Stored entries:
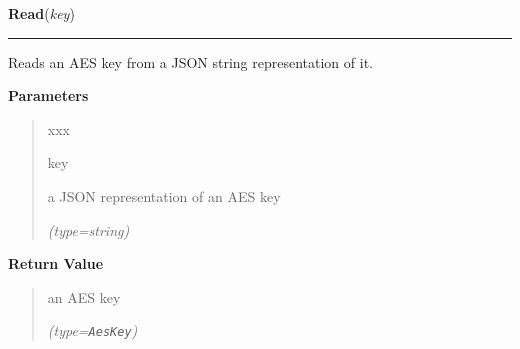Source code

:     \label{keyczar:keys:AesKey:Read}

    \vspace{0.5ex}

\hspace{.8\funcindent}\begin{boxedminipage}{\funcwidth}

    \raggedright \textbf{Read}(\textit{key})

    \vspace{-1.5ex}

    \rule{\textwidth}{0.5\fboxrule}
\setlength{\parskip}{2ex}
    Reads an AES key from a JSON string representation of it.

\setlength{\parskip}{1ex}
      \textbf{Parameters}
      \vspace{-1ex}

      \begin{quote}
        \begin{Ventry}{xxx}

          \item[key]

          a JSON representation of an AES key

            {\it (type=string)}

        \end{Ventry}

      \end{quote}

      \textbf{Return Value}
    \vspace{-1ex}

      \begin{quote}
      an AES key

      {\it (type=\texttt{AesKey})}

      \end{quote}

    \end{boxedminipage}

    \label{keyczar:keys:AesKey:Encrypt}

    \vspace{0.5ex}

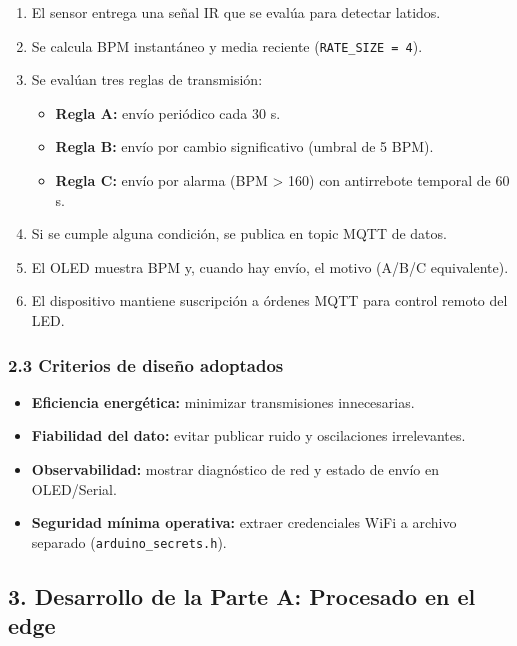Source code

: \documentclass[11pt]{article}
\providecommand{\tightlist}{%
      \setlength{\itemsep}{0pt}\setlength{\parskip}{0pt}}
\begin{document}
\begin{enumerate}
\def\labelenumi{\arabic{enumi}.}
\tightlist
\item
  El sensor entrega una señal IR que se evalúa para detectar latidos.
\item
  Se calcula BPM instantáneo y media reciente
  (\texttt{RATE\_SIZE\ =\ 4}).
\item
  Se evalúan tres reglas de transmisión:

  \begin{itemize}
  \tightlist
  \item
    \textbf{Regla A:} envío periódico cada 30 s.
  \item
    \textbf{Regla B:} envío por cambio significativo (umbral de 5 BPM).
  \item
    \textbf{Regla C:} envío por alarma (BPM \textgreater{} 160) con
    antirrebote temporal de 60 s.
  \end{itemize}
\item
  Si se cumple alguna condición, se publica en topic MQTT de datos.
\item
  El OLED muestra BPM y, cuando hay envío, el motivo (A/B/C
  equivalente).
\item
  El dispositivo mantiene suscripción a órdenes MQTT para control remoto
  del LED.
\end{enumerate}

\subsubsection{2.3 Criterios de diseño
adoptados}\label{criterios-de-diseuxf1o-adoptados}

\begin{itemize}
\tightlist
\item
  \textbf{Eficiencia energética:} minimizar transmisiones innecesarias.
\item
  \textbf{Fiabilidad del dato:} evitar publicar ruido y oscilaciones
  irrelevantes.
\item
  \textbf{Observabilidad:} mostrar diagnóstico de red y estado de envío
  en OLED/Serial.
\item
  \textbf{Seguridad mínima operativa:} extraer credenciales WiFi a
  archivo separado (\texttt{arduino\_secrets.h}).
\end{itemize}

    \subsection{3. Desarrollo de la Parte A: Procesado en el
edge}\label{desarrollo-de-la-parte-a-procesado-en-el-edge}
\end{document}
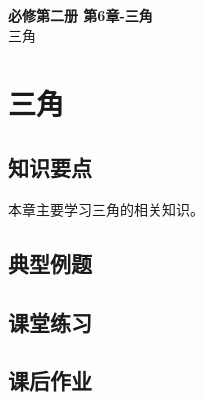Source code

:\documentclass[12pt,a4paper]{article}
\begin{document}
\begin{center}
\LARGE\textbf{必修第二册 第6章-三角} \\[0.5em]
\large 三角
\end{center}

\tableofcontents
\newpage

\section{三角}

\subsection{知识要点}
本章主要学习三角的相关知识。

\subsection{典型例题}

\subsection{课堂练习}

\subsection{课后作业}
\end{document}

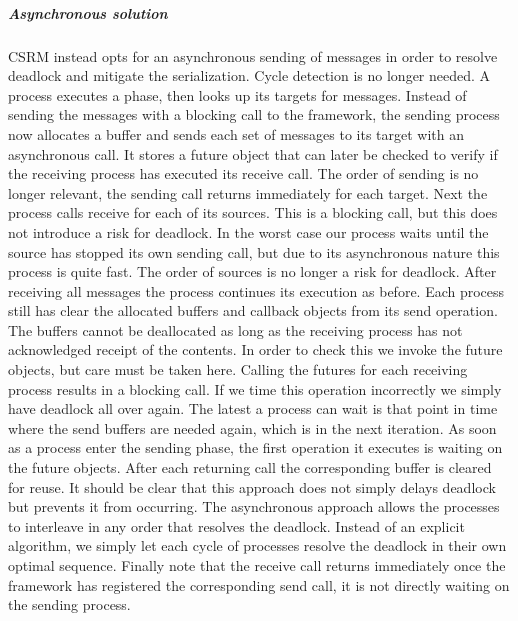 \subparagraph{Asynchronous solution}
CSRM instead opts for an asynchronous sending of messages in order to resolve deadlock and mitigate the serialization. Cycle detection is no longer needed. 
A process executes a phase, then looks up its targets for messages. Instead of sending the messages with a blocking call to the framework, the sending process now allocates a buffer and sends each set of messages to its target with an asynchronous call. It stores a future object that can later be checked to verify if the receiving process has executed its receive call. 
The order of sending is no longer relevant, the sending call returns immediately for each target. 
Next the process calls receive for each of its sources. This is a blocking call, but this does not introduce a risk for deadlock.
In the worst case our process waits until the source has stopped its own sending call, but due to its asynchronous nature this process is quite fast. The order of sources is no longer a risk for deadlock. After receiving all messages the process continues its execution as before.
Each process still has clear the allocated buffers and callback objects from its send operation. The buffers cannot be deallocated as long as the receiving process has not acknowledged receipt of the contents. In order to check this we invoke the future objects, but care must be taken here. Calling the futures for each receiving process results in a blocking call. If we time this operation incorrectly we simply have deadlock all over again. The latest a process can wait is that point in time where the send buffers are needed again, which is in the next iteration. As soon as a process enter the sending phase, the first operation it executes is waiting on the future objects. After each returning call the corresponding buffer is cleared for reuse. 
It should be clear that this approach does not simply delays deadlock but prevents it from occurring. The asynchronous approach allows the processes to interleave in any order that resolves the deadlock. Instead of an explicit algorithm, we simply let each cycle of processes resolve the deadlock in their own optimal sequence. Finally note that the receive call returns immediately once the framework has registered the corresponding send call, it is not directly waiting on the sending process.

* Required action
List every line above that contains the word "representation".

* Written response
    Reads an AES key from a JSON string representation of it.
          a JSON representation of an AES key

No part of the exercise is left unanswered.